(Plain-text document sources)
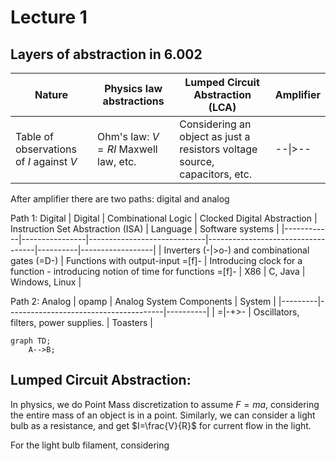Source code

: # Lecture 1




## Layers of abstraction in 6.002

| Nature                      | Physics law abstractions             | Lumped Circuit Abstraction (LCA)                                            | Amplifier |
|-----------------------------|-------------------------------------|-----------------------------------------------------------------------------|-----------|
| Table of observations of $I$ against $V$ | Ohm's law: $V=RI$ Maxwell law, etc. | Considering an object as just a resistors  voltage source, capacitors, etc. | --\|>--   |


After amplifier there are two paths: digital and analog

Path 1: Digital
| Digital    | Combinational Logic | Clocked Digital Abstraction | Instruction Set Abstraction (ISA) | Language | Software systems |
|------------|----------------|-----------------------------|-----------------------------------|----------|------------------|
| Inverters (-\|>o-) and combinational gates (=D-) | Functions with output-input =[f]-          | Introducing clock for a function - introducing notion of time for functions =[f]-                       | X86                               | C, Java  | Windows, Linux   |

Path 2: Analog
| opamp   | Analog System Components              | System   |
|---------|---------------------------------------|----------|
| =\|-+>- | Oscillators, filters, power supplies. | Toasters |

```mermaid
graph TD;
    A-->B;

```

## Lumped Circuit Abstraction:

In physics, we do Point Mass discretization to assume $F=ma$, considering the entire mass of an object is in a point. Similarly, we can consider a light bulb as a resistance, and get $I=\frac{V}{R}$ for current flow in the light. 

For the light bulb filament, considering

EXERCISE INSTRUCTIONS -
From the line that has "Physics law abstractions" through the line that has "Table of observations", copy every line exactly as it appears above, and leave out all others.

SOLUTION FOR THIS TASK -
| Nature                      | Physics law abstractions             | Lumped Circuit Abstraction (LCA)                                            | Amplifier |
|-----------------------------|-------------------------------------|-----------------------------------------------------------------------------|-----------|
| Table of observations of $I$ against $V$ | Ohm's law: $V=RI$ Maxwell law, etc. | Considering an object as just a resistors  voltage source, capacitors, etc. | --\|>--   |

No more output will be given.